[Dataset entries]
--- START ---
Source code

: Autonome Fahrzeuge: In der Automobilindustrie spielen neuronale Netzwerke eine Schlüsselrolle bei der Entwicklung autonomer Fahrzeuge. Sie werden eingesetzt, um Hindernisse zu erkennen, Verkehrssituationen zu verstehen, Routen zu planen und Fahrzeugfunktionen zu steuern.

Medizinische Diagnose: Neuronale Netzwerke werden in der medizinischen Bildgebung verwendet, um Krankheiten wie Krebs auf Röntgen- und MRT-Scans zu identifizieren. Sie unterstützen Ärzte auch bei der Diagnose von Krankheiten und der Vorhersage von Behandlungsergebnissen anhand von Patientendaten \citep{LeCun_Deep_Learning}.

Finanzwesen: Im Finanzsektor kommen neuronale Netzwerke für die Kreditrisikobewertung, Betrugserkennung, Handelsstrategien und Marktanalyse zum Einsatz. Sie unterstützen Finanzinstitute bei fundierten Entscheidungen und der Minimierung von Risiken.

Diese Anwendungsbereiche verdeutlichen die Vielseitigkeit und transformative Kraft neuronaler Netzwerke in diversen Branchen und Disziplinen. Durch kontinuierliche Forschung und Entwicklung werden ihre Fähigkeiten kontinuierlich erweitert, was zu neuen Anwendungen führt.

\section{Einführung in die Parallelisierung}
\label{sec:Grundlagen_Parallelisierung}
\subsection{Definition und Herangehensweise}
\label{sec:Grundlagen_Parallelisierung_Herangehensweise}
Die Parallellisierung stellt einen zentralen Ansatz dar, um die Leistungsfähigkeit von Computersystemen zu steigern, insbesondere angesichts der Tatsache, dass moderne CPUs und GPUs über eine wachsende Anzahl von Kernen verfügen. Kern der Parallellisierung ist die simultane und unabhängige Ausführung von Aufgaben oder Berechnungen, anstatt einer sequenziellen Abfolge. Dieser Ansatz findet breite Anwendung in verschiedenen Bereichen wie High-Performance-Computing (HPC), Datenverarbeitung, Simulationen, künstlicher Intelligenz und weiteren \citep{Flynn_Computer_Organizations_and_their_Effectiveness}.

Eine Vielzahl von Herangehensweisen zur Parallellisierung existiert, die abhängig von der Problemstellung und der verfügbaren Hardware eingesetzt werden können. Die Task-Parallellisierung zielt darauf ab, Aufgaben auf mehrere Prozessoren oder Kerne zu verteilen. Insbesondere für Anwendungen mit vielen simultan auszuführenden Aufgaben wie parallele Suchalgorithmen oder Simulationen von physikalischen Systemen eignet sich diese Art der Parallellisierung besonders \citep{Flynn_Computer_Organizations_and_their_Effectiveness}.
--- END ---
**What is needed**
Pick out all lines from the data above in which the word "unterstützen" appears.

**Answer**
Medizinische Diagnose: Neuronale Netzwerke werden in der medizinischen Bildgebung verwendet, um Krankheiten wie Krebs auf Röntgen- und MRT-Scans zu identifizieren. Sie unterstützen Ärzte auch bei der Diagnose von Krankheiten und der Vorhersage von Behandlungsergebnissen anhand von Patientendaten \citep{LeCun_Deep_Learning}.
Finanzwesen: Im Finanzsektor kommen neuronale Netzwerke für die Kreditrisikobewertung, Betrugserkennung, Handelsstrategien und Marktanalyse zum Einsatz. Sie unterstützen Finanzinstitute bei fundierten Entscheidungen und der Minimierung von Risiken.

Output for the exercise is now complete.